“It’s about visual pleasure,” says painter Craig Britton. One of the traditional goals of art, often lost in the march of the various -isms throughout the past century, has been revealing and preserving the beauty of the everyday—as least as discerned and interpreted by sharp-eyed, idiosyncratic artists. The enduring appeal of such heightened realism is confirmed by the crowds at the DeYoung Museum’s show of Impressionist treasures from the Orsay Museum in Paris; the “unfinished” works that once shocked and outraged audiences now induce ecstatic trances, at least if one can judge from the backs of their big, slow heads.

Of course, the French landscape is easy on the eyes even without beautification, but, then, so is northern California’s. The fifteen landscapists who exhibit at the Benicia Plein Air Gallery—Rolando S. Barrero, Flora Baumann, Craig Britton, Joanne Corbaley, Michael Dadasovich, Catherine Erickson, Catherine Fasciato, Terry Hughes, Susan Johnson, Marshall Lockman, Dixie Mohan, Pat Ryll, Iris Sabre, Doug Simon, and Sue Wilson—some of whom join with other “Outsider” artists to work together onsite as part of the informally named Da Group—would no doubt agree.

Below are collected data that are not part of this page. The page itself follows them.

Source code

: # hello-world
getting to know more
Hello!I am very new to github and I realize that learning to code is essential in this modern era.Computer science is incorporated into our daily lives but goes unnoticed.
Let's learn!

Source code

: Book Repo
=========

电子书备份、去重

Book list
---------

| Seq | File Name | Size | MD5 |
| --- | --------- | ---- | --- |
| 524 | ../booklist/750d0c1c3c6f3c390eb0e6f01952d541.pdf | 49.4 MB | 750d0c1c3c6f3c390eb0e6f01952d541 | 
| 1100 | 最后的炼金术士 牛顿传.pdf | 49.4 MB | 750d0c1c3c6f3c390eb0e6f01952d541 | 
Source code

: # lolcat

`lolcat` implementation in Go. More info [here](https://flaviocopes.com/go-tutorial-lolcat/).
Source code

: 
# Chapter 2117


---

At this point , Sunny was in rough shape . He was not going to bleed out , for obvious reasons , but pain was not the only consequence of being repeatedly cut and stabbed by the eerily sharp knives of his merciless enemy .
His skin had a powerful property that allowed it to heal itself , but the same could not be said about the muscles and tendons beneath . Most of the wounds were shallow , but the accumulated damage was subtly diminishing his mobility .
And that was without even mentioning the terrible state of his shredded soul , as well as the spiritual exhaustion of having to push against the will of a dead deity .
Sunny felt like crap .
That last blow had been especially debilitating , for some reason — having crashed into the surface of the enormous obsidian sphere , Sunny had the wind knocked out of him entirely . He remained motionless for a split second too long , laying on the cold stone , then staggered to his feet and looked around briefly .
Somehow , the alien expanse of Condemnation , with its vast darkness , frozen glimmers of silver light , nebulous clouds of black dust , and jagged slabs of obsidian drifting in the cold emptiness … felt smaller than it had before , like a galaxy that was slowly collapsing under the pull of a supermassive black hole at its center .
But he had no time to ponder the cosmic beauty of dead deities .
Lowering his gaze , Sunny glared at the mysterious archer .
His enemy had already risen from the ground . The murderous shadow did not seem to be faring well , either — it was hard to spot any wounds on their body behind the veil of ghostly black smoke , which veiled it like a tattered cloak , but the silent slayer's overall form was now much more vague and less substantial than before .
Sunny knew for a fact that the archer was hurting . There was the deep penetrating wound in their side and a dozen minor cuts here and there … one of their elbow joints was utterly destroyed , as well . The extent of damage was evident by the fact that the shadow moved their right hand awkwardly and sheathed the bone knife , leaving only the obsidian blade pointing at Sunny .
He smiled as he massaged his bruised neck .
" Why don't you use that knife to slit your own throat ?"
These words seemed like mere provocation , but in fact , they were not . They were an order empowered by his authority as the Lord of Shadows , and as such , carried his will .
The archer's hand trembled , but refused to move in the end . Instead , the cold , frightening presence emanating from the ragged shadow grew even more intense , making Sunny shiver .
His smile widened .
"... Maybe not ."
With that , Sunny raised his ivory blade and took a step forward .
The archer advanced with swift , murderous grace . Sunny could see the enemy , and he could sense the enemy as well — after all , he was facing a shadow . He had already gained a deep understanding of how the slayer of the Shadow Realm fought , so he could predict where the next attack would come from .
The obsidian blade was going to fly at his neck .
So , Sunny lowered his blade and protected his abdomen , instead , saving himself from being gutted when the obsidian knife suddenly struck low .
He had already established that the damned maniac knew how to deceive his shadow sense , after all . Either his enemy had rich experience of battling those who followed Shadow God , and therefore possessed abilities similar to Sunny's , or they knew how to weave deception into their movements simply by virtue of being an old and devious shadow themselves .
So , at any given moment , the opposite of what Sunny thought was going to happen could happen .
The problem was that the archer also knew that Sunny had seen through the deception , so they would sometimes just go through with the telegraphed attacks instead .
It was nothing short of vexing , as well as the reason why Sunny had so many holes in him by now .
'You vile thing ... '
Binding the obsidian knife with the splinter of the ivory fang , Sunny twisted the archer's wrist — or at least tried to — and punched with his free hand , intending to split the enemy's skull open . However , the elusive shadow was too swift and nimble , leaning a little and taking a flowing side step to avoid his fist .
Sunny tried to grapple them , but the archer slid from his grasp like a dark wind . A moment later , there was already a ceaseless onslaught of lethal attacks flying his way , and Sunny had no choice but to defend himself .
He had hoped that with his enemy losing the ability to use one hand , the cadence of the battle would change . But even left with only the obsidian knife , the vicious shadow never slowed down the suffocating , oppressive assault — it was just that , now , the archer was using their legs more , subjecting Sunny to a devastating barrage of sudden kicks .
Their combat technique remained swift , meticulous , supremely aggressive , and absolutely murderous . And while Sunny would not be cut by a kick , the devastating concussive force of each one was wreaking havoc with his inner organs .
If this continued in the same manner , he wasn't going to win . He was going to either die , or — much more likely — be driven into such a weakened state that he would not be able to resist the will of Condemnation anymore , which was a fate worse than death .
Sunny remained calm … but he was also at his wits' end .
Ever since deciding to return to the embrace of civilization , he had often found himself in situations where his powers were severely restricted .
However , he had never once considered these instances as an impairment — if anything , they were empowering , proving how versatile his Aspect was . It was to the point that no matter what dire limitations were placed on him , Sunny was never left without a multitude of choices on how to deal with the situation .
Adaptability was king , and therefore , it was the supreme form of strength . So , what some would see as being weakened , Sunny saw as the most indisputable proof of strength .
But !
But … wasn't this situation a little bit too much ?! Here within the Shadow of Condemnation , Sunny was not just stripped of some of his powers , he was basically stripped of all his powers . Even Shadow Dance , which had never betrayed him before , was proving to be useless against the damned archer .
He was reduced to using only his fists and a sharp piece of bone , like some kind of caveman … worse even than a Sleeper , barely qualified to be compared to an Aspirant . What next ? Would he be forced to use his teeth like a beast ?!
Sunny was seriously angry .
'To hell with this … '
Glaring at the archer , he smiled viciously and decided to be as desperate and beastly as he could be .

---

Working on location outdoors, en plein air, like the Impressionists, no longer shocks anyone as in Manet’s and Monet’s day, but the direct working process still yields vibrant spontaneous works that capture the sensations of site, weather and lighting—and of being in the artist’s head, seeing, reacting and transcribing. While the works of all of BPAG’s artist-members are always on view, one artist is granted a larger show each month.

Benicia PalmsAugust’s featured artist is Craig Britton. Born in Chicago in 1955, Britton earned a BFA from The Art Academy of Cincinnati in 1994 and, four years later, an MFA from the Pennsylvania Academy of the Fine Arts in Philadelphia, one of the first and finest art schools and art museums in the country. After acquiring such a “traditional, classical” grounding, in Britton’s words, and after a PAFA teaching stint, it was of course inevitable that the artist should eventually find his way to free-wheeling California, alighting first in San Pedro and San Francisco before finally settling in Crockett, where he now lives and works, bringing to the local landscape his “eye for primary color applied with a knowing hand and eye-catching brush texture (Cincinnati art critic Fran Watson).” Britton is enthusiastic about California famed light: “It’s clearer, it’s brilliant and has a color. Especially near the Pacific Ocean it has that golden color … the colors here are more vivid all year long.” Fifteen of Britton’s light-filled oils on canvas are interspersed throughout the cozy, charming gallery.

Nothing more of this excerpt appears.